**Records shown:**
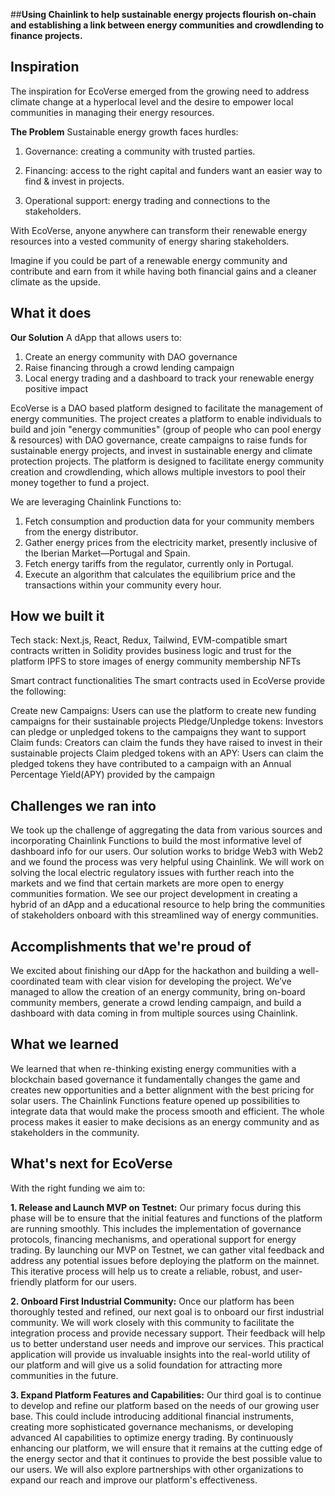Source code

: ##**Using Chainlink to help sustainable energy projects flourish on-chain and establishing a link between energy communities and crowdlending to finance projects.** 

## Inspiration
The inspiration for EcoVerse emerged from the growing need to address climate change at a hyperlocal level and the desire to empower local communities in managing their energy resources.

**The Problem**
Sustainable energy growth faces hurdles:

1. Governance: creating a community with trusted parties. 

2. Financing: access to the right capital and funders want an easier way to find & invest in projects. 

3. Operational support: energy trading and connections to the stakeholders.  

With EcoVerse, anyone anywhere can transform their renewable energy resources into a vested community of energy sharing stakeholders.

Imagine if you could be part of a renewable energy community and contribute and earn from it while having both financial gains and  a cleaner climate as the upside. 

## What it does
**Our Solution**
A dApp that allows users to:
1. Create an energy community with DAO governance
2. Raise financing through a crowd lending campaign
3. Local energy trading and a dashboard to track your renewable energy positive impact

EcoVerse is a DAO based platform designed to facilitate the management of energy communities.  The project creates a platform to enable individuals to build and join "energy communities" (group of people who can pool energy & resources) with DAO governance, create campaigns to raise funds for sustainable energy projects, and invest in sustainable energy and climate protection projects. The platform is designed to facilitate energy community creation and crowdlending, which allows multiple investors to pool their money together to fund a project. 

We are leveraging Chainlink Functions to:
1. Fetch consumption and production data for your community members from the energy distributor.
2. Gather energy prices from the electricity market, presently inclusive of the Iberian Market—Portugal and Spain.
3. Fetch energy tariffs from the regulator, currently only in Portugal.
4. Execute an algorithm that calculates the equilibrium price and the transactions within your community every hour.

## How we built it

Tech stack:
Next.js, React, Redux, Tailwind, 
EVM-compatible smart contracts written in Solidity provides business logic and trust for the platform
IPFS to store images of energy community membership NFTs


Smart contract functionalities
The smart contracts used in EcoVerse provide the following:

Create new Campaigns: Users can use the platform to create new funding campaigns for their sustainable projects
Pledge/Unpledge tokens: Investors can pledge or unpledged tokens to the campaigns they want to support
Claim funds: Creators can claim the funds they have raised to invest in their sustainable projects
Claim pledged tokens with an APY: Users can claim the pledged tokens they have contributed to a campaign with an Annual Percentage Yield(APY) provided by the campaign

## Challenges we ran into

We took up the challenge of aggregating the data from various sources and incorporating Chainlink Functions to build the most informative level of dashboard info for our users. Our solution works to bridge Web3 with Web2 and we found the process was very helpful using Chainlink.
We will work on solving the local electric regulatory issues with further reach into the markets and we find that certain markets are more open to energy communities formation.  We see our project development in creating a hybrid of an dApp and a educational resource to help bring the communities of stakeholders onboard with this streamlined way of energy communities. 

## Accomplishments that we're proud of
We excited about finishing our dApp for the hackathon and building a well-coordinated team with clear vision for developing the project. We’ve managed to allow the creation of an energy community, bring on-board community members, generate a crowd lending campaign, and build a dashboard with data coming in from multiple sources using Chainlink. 
 
## What we learned

We learned that when re-thinking existing energy communities with a blockchain based governance it fundamentally changes the game and creates new opportunities and a better alignment with the best pricing for solar users.  The Chainlink Functions feature opened up possibilities to integrate data that would make the process smooth and efficient.  The whole process makes it easier to make decisions as an energy community and as stakeholders in the community. 


## What's next for EcoVerse

With the right funding we aim to:


**1.  Release and Launch MVP on Testnet:** Our primary focus during this phase will be to ensure that the initial features and functions of the platform are running smoothly. This includes the implementation of governance protocols, financing mechanisms, and operational support for energy trading. By launching our MVP on Testnet, we can gather vital feedback and address any potential issues before deploying the platform on the mainnet. This iterative process will help us to create a reliable, robust, and user-friendly platform for our users.

**2.  Onboard First Industrial Community:** Once our platform has been thoroughly tested and refined, our next goal is to onboard our first industrial community. We will work closely with this community to facilitate the integration process and provide necessary support. Their feedback will help us to better understand user needs and improve our services. This practical application will provide us invaluable insights into the real-world utility of our platform and will give us a solid foundation for attracting more communities in the future.

**3.  Expand Platform Features and Capabilities:** Our third goal is to continue to develop and refine our platform based on the needs of our growing user base. This could include introducing additional financial instruments, creating more sophisticated governance mechanisms, or developing advanced AI capabilities to optimize energy trading. By continuously enhancing our platform, we will ensure that it remains at the cutting edge of the energy sector and that it continues to provide the best possible value to our users. We will also explore partnerships with other organizations to expand our reach and improve our platform's effectiveness.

**Exercise objective:**
Scan the listing above and identify each line holding the string "What"; copy every such line.

**Response box:**
## What it does
## What we learned
## What's next for EcoVerse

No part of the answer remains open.